Text by Rick McVicar  

  Disabled veterans are chiseling and sawing their way to create a new form of therapy.  

  Woodworking has brought a sense of peace to veterans from around the world at Rob Cosman’s Purple Heart Project in Grand Bay, New Brunswick, Canada. Cosman’s website shows how his workshops help those who are either mentally or physically disabled by combat.

  The Purple Heart Project’s mission is to bring veterans to the “peace and joy that can be found through the therapy of hand tool woodworking,” the website states.   

   The organization is featured in a video by the New Brunswick News, found on YouTube, “Woodworking Therapy,” Sept. 17, 2019.    

  In the video, Cosman states that woodworking “is our way of helping wounded veterans deal with baggage from the war.”   

  Veteran Trenton Schuman is quoted as saying that woodworking keeps him from thinking “about the destructive stuff that brings you down.”     

  According to Cosman’s website, The Purple Heart Project hosts six weeklong workshops per year with 36 scholarships being given to disabled veterans.
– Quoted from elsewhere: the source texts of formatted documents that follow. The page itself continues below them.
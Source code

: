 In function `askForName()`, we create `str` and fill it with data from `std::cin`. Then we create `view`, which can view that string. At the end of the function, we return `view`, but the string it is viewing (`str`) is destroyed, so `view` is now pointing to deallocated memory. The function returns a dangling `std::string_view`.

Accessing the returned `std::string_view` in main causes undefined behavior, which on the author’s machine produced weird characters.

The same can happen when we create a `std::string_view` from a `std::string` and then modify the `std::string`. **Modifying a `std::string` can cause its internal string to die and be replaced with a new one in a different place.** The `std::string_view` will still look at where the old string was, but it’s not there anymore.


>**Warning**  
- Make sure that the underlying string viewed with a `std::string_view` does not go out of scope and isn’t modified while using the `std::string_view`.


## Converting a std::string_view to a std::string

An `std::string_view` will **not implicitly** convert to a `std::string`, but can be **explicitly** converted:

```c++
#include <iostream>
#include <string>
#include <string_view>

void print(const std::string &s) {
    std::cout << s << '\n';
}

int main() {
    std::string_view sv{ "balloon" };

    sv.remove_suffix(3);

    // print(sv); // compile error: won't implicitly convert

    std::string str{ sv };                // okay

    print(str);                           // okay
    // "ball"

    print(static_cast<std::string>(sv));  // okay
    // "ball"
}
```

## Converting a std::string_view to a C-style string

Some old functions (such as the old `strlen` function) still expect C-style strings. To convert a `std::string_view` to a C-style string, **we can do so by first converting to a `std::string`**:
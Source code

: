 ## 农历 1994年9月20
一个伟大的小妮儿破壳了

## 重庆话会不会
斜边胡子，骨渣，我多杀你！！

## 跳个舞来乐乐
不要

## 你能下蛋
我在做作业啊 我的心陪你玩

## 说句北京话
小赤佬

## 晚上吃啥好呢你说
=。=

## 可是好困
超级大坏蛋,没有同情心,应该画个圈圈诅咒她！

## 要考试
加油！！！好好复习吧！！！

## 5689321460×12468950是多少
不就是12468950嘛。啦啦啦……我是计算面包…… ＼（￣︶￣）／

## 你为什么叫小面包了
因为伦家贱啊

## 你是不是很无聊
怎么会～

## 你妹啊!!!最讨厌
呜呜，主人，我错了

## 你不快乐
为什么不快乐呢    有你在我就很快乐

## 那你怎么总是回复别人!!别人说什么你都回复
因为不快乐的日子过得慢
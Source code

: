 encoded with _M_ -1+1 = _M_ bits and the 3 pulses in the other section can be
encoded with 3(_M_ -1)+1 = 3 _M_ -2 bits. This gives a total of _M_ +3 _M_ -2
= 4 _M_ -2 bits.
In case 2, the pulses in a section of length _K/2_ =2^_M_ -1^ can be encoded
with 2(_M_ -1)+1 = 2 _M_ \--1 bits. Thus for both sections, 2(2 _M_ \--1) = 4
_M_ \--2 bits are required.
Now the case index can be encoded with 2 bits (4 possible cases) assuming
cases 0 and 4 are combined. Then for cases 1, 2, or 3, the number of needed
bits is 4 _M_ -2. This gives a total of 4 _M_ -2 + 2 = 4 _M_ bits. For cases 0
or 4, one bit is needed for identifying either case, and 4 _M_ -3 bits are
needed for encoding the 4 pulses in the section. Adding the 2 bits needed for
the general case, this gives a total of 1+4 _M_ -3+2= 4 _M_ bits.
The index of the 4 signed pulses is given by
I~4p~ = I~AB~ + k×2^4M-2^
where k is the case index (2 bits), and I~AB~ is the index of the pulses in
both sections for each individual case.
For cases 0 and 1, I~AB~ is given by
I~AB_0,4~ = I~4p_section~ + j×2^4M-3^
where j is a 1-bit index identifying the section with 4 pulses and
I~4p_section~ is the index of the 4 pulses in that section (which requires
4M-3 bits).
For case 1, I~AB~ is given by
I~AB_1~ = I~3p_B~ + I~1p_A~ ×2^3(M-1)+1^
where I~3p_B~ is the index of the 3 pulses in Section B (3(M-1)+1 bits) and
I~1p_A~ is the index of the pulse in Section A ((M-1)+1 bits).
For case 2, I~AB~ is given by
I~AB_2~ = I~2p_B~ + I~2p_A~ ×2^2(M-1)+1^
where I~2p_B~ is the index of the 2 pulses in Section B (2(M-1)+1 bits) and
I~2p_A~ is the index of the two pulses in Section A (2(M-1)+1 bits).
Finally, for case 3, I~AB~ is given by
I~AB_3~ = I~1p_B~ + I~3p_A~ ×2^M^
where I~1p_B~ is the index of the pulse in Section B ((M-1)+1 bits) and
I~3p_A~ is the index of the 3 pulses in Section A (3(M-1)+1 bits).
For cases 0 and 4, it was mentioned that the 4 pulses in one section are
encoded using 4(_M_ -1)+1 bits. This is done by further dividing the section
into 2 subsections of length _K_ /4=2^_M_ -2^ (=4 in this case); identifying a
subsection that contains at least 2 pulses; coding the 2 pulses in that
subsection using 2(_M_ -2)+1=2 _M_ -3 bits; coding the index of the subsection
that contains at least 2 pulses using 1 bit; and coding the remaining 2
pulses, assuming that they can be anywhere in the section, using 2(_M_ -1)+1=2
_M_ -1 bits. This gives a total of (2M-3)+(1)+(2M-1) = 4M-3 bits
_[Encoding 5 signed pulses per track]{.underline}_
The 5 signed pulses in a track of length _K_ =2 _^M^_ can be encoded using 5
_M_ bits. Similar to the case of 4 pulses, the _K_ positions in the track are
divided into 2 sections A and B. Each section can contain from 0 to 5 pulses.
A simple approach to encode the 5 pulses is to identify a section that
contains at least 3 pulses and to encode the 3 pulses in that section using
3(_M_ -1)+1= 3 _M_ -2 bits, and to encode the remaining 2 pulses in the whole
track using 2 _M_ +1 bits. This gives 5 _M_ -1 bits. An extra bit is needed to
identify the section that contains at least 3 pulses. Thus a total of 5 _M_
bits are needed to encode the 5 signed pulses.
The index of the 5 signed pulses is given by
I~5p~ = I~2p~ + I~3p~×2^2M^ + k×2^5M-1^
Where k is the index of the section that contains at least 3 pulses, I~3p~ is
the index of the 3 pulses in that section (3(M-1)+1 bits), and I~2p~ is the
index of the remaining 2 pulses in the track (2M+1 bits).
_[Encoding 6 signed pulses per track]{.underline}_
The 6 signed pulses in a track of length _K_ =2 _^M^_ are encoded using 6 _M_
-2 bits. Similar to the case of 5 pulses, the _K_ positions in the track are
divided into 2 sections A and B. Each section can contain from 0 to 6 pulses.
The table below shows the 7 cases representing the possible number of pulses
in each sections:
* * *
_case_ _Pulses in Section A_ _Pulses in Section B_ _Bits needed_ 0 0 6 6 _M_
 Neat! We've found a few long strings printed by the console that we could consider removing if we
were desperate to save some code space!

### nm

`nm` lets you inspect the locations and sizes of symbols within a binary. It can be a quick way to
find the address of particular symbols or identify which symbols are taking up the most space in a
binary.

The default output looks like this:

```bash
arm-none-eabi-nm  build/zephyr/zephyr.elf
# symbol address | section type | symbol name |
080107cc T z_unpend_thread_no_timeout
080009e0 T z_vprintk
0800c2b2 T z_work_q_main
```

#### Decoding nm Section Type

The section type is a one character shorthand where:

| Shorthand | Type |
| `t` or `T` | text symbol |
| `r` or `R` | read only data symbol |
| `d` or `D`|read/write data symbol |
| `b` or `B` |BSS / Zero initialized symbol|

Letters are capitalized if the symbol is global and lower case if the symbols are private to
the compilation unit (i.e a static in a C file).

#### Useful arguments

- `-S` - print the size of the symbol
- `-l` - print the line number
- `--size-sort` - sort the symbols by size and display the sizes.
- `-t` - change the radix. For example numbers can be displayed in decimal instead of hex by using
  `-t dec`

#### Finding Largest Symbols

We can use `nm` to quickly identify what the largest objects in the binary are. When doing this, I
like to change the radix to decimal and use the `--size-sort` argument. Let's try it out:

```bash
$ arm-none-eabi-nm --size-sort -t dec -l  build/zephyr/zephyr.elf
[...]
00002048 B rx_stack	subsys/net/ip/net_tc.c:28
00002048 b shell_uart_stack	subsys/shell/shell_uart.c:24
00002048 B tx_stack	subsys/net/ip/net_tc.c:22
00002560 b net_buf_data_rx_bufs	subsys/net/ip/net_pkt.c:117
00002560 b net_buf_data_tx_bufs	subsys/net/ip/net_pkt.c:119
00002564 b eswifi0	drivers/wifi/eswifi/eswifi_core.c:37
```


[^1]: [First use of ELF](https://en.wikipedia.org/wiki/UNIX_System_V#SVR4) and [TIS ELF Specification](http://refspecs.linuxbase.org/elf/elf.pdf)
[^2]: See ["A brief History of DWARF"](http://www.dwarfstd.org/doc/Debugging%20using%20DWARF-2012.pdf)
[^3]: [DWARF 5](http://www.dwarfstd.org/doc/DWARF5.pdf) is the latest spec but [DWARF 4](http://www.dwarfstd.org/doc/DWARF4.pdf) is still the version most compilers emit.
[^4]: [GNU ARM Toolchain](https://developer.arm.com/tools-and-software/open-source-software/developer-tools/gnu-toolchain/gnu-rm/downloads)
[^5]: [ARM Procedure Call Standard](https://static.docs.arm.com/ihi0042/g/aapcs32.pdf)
The scholarships include money for transportation, food, lodging, tuition and a tool kit worth $2,000.   

   Civilians can attend by paying costs themselves. All the workshops for 2022 are sold out.   

  Cosman has worked with wood for almost his entire life. He studied industrial arts at BYU and has been a custom furniture maker. He has his own tool-making company.   

   The website states that Cosman founded his organization after meeting a disabled U.S. Marine in 2015 who had found woodworking to be therapeutic. The Purple Heart Project has served veterans from Canada, the United States, England and Australia.